● **What is being asked**
Both the line with "### 数据写入与一致性hash ###" and the line with "The first mobile 3D scanner for Android." in the records below must appear in the output, along with every line between them, exactly and with nothing added.

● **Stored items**

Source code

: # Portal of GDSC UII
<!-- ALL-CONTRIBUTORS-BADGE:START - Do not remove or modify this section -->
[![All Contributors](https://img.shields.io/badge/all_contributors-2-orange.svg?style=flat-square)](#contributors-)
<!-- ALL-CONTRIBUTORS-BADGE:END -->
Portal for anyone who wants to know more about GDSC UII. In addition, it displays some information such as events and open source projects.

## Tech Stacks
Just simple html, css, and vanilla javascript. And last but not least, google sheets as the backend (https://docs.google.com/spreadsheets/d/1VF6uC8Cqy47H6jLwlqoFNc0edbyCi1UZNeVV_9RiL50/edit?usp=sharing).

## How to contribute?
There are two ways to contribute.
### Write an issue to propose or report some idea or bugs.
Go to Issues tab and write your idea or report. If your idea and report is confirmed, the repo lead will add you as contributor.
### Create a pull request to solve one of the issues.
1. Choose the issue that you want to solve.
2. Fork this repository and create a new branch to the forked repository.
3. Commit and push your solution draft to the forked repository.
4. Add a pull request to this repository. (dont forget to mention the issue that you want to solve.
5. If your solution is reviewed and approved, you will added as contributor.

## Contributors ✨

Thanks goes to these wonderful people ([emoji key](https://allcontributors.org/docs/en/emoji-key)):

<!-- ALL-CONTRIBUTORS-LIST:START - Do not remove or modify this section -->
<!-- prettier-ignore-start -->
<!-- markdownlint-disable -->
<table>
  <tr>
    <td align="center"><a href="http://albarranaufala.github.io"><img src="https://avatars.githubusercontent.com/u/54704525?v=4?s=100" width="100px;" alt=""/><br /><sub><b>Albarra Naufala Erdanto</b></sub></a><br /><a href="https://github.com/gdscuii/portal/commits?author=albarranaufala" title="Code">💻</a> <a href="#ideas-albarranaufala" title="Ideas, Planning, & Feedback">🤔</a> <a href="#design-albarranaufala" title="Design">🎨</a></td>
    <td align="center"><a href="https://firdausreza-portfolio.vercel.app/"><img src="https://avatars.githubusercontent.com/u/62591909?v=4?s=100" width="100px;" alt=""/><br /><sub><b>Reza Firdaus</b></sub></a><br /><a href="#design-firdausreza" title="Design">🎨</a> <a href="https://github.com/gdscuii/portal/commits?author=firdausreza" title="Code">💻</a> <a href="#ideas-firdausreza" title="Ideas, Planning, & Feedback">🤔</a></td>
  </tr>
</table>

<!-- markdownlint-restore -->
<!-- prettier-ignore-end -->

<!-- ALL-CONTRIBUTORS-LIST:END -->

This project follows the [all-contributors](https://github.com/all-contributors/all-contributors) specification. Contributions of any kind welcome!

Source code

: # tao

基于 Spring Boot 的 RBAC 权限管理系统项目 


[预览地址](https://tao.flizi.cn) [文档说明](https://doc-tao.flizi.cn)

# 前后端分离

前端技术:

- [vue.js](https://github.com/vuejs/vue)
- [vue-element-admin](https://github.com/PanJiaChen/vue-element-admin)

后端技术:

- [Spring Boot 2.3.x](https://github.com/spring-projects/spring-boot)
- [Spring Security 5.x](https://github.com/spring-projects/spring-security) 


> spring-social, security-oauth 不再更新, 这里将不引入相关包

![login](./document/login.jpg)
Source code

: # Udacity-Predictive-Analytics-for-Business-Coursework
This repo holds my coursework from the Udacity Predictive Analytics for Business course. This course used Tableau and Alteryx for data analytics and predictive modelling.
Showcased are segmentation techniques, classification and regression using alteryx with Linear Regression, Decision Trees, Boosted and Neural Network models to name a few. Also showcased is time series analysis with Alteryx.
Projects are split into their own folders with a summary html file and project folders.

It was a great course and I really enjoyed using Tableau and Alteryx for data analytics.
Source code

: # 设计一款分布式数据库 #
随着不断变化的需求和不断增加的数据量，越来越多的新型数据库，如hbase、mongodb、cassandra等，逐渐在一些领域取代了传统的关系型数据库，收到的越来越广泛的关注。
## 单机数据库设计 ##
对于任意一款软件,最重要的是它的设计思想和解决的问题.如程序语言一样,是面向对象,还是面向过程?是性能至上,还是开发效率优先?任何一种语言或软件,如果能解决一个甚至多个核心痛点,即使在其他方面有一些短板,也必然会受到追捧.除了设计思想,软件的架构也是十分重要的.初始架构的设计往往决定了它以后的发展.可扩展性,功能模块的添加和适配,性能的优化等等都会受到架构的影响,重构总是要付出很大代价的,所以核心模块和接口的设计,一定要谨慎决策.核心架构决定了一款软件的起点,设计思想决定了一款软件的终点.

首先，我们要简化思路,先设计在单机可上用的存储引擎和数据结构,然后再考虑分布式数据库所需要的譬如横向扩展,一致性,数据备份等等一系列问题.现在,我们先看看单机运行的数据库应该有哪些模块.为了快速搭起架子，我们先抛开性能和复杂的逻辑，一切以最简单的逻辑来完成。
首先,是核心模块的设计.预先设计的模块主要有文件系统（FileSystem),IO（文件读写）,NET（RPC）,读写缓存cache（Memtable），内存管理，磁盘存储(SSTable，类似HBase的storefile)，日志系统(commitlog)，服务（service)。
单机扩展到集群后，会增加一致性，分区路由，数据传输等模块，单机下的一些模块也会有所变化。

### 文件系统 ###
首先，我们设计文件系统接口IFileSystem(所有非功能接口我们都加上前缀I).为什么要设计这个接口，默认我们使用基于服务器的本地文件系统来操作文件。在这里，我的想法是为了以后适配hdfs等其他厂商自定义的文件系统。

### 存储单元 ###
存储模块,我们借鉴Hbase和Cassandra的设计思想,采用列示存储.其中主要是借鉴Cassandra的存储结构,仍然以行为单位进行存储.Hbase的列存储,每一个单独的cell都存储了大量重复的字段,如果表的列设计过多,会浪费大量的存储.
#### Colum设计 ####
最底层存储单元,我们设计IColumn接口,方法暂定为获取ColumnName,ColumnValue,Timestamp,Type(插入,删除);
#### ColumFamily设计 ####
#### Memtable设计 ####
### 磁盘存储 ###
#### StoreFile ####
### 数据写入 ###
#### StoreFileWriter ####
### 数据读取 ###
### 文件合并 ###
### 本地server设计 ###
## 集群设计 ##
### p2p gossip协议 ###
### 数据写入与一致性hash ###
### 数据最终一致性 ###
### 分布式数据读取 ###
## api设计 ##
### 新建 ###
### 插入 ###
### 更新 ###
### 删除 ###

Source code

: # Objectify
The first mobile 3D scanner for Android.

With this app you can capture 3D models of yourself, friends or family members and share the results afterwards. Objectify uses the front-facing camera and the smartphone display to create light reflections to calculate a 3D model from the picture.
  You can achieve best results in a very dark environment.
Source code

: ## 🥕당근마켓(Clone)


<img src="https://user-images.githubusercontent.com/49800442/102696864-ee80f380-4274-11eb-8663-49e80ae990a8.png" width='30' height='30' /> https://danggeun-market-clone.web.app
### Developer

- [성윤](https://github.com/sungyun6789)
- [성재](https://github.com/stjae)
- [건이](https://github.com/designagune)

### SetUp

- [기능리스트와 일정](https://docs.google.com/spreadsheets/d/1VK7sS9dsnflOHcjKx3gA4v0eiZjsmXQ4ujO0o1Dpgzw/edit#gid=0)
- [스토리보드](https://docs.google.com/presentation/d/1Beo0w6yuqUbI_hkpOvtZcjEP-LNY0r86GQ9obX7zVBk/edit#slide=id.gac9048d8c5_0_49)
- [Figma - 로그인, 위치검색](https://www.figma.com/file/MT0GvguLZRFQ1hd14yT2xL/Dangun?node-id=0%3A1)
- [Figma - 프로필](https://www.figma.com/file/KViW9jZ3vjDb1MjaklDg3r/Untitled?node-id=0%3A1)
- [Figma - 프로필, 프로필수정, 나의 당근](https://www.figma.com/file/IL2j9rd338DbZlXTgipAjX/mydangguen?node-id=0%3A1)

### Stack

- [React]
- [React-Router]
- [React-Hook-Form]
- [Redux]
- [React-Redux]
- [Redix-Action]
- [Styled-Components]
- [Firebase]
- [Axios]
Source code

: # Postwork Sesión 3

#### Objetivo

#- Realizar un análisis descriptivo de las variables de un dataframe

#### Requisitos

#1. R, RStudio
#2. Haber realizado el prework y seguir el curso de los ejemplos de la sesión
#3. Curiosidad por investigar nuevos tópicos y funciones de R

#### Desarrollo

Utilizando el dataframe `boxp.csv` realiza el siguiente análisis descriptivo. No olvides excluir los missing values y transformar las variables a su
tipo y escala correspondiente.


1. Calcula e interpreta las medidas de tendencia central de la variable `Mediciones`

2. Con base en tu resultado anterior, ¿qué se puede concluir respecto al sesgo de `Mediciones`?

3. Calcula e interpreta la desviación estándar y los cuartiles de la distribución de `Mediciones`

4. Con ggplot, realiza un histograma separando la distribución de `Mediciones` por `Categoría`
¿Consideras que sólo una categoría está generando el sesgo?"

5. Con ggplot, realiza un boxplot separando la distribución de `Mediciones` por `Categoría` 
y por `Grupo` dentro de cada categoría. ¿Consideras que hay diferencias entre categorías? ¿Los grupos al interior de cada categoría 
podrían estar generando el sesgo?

● **Your response**
### 数据写入与一致性hash ###
### 数据最终一致性 ###
### 分布式数据读取 ###
## api设计 ##
### 新建 ###
### 插入 ###
### 更新 ###
### 删除 ###

Source code

: # Objectify
The first mobile 3D scanner for Android.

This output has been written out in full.